3) RAGA – attaccamento

Ogni volta che sperimentiamo un piacere nella vita, per esempio indotto dalla vista di uno splendido paesaggio, dalla compagnia di una persona, da un cibo o da una particolare sostanza, il cervello registra l’esperienza e quando essa finisce vorrebbe ritornare a sentire la stessa cosa. Per questo diventiamo dipendenti da una o l’altra forma di piacere. Ancora una volta dobbiamo pero dire che il piacere in sé non è male anzi dovrebbe essere vissuto con gioia e totalità, il problema è proprio la sua ricerca costante. Quindi non è scappando dal piacere che si risolverà il problema ma è solo vivendolo con coscienza e tenendo a mente che esso è impermanente e domani non ci sarà più. Se nel tuo cervello si ripresenterà questo desiderio puoi sempre chiederti se ne hai davvero bisogno in questo preciso momento della tua vita oppure è solo un attaccamento?

4) DVESA – avversione

Raga e Dvesa sono strettamente legati, infatti uno è l’opposto dell’altro e nelle nostre giornate stiamo vivendo sempre o uno o l’altro, in qualche modo o rifiutiamo il dolore o cerchiamo il piacere. Quando ci ammaliamo perché rifiutiamo la malattia? perché invece non accoglierla come un maestro che ci sta portando verso un cambiamento? Perchè rifiuti che la tua ragazza o ragazzo ti hanno lasciato? Perchè non accettare che è l’ora di continuare la tua vita senza quella particolare persona? Ogni situazione può essere affrontata in due modi: uno è accettando il momento presente così com’è e se dobbiamo reagire ad un problema lo facciamo altrimenti possiamo anche osservare senza fare nulla, l’altro modo, che è ciò che facciamo normalmente, è entrare in un turbine di pensieri che si vanno a sovrapporre alla situazione presente, ricorda che i tuoi pensieri non sono la situazione, la situazione esiste senza i tuoi pensieri! Invece di lamentarti per la situazione presente prova a vedere cosa ti sta insegnando per poter crescere come essere umano.

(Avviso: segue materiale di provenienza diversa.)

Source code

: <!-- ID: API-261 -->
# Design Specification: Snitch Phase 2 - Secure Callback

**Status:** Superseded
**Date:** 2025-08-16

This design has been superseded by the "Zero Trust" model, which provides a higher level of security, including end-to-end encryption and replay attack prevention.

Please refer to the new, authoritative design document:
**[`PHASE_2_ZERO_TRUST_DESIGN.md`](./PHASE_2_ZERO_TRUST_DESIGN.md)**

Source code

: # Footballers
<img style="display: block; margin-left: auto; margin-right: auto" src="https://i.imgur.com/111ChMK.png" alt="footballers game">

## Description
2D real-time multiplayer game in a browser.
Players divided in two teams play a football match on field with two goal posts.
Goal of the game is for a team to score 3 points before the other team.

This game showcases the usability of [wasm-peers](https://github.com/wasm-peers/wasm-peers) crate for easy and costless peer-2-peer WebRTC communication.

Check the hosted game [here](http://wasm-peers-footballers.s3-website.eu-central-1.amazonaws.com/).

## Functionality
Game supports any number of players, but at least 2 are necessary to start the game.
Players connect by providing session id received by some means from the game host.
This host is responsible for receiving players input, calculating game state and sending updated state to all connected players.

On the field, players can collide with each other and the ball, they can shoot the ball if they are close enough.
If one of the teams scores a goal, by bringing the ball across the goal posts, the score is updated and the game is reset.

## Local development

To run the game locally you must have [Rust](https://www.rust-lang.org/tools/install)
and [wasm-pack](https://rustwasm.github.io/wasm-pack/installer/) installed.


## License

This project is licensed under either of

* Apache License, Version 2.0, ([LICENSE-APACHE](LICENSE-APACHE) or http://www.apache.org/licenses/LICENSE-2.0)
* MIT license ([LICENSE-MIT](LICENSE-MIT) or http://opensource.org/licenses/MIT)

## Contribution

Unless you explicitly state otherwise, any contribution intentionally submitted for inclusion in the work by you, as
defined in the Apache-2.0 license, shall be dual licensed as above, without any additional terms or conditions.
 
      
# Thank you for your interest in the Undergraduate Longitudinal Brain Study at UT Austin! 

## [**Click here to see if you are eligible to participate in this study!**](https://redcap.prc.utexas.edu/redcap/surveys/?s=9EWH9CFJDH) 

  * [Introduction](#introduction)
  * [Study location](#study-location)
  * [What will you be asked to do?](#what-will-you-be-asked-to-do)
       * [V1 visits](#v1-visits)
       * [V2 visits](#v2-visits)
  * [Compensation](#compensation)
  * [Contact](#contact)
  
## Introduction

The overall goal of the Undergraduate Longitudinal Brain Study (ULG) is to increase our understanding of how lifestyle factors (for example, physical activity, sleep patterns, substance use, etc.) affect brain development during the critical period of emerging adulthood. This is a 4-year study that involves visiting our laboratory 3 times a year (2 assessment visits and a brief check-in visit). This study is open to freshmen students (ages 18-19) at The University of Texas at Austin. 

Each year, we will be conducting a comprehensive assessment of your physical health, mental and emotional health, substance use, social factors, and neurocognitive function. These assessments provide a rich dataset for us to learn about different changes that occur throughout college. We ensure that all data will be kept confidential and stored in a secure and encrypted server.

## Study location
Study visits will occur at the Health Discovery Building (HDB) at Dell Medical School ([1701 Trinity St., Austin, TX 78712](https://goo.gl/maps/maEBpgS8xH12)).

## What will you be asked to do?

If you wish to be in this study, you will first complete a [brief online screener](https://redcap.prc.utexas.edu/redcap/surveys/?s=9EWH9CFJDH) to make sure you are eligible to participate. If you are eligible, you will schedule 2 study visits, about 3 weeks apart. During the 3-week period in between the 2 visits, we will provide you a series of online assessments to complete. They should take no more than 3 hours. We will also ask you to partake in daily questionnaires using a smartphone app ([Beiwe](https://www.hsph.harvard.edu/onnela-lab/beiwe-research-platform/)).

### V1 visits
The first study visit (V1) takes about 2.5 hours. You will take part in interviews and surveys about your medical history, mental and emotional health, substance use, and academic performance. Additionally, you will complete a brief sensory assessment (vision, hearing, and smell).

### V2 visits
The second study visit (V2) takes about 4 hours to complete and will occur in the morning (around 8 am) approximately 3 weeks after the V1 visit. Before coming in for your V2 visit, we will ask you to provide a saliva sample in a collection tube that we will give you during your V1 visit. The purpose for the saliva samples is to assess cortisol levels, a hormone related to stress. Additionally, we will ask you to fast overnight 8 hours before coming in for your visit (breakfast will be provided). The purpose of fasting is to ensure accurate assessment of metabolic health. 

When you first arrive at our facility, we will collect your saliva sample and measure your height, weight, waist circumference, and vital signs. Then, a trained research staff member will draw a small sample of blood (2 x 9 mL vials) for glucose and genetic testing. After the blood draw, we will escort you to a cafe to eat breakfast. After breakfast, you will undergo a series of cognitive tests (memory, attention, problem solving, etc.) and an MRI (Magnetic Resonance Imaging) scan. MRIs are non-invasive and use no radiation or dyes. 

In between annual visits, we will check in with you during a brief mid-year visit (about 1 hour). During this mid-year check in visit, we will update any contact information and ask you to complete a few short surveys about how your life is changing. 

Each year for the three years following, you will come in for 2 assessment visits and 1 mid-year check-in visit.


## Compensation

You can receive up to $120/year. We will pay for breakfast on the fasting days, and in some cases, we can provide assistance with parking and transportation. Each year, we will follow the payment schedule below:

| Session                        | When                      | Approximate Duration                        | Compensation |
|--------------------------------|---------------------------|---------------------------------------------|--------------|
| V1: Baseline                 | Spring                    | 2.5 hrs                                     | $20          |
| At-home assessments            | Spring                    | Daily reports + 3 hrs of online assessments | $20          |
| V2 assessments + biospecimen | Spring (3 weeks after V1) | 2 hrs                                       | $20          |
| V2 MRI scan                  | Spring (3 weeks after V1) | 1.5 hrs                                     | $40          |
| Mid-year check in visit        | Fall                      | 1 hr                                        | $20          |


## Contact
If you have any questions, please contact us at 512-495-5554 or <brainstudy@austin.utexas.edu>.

5) ABHINIVESHA – paura della morte o attaccamento alla vita

La nascita esiste perché esiste la morte, e viceversa, sono due facce della stessa medaglia che è il nostro passaggio su questa terra. Ci sarà una vita successiva? Ci sarà una resurrezione? Sono aperto a qualunque ipotesi, ma se andiamo al di là delle nostre credenze resta solo questo eterno presente che costantemente rifuggiamo attaccandoci ai ricordi o scappando dentro la speranza che non è nient’altro che una proiezione nel futuro. La morte ha sempre avuto una pessima reputazione sopratutto in occidente mentre in oriente se ne può parlare più liberamente senza avere accezioni così negative, addirittura nelle tradizioni tantriche dell’India essa viene chiamata “il grande orgasmo”.
La cosa triste non è la morte ma è la vita che le persone non vivono perché hanno paura di cambiare e di essere finalmente se stesse.

I 5 Kleshas quindi portano chiarezza nelle nostre menti: lavorando su ognuno di essi piano piano ci lasceremo alle spalle le nostre sofferenze e vivremo una vita più cosciente e serena.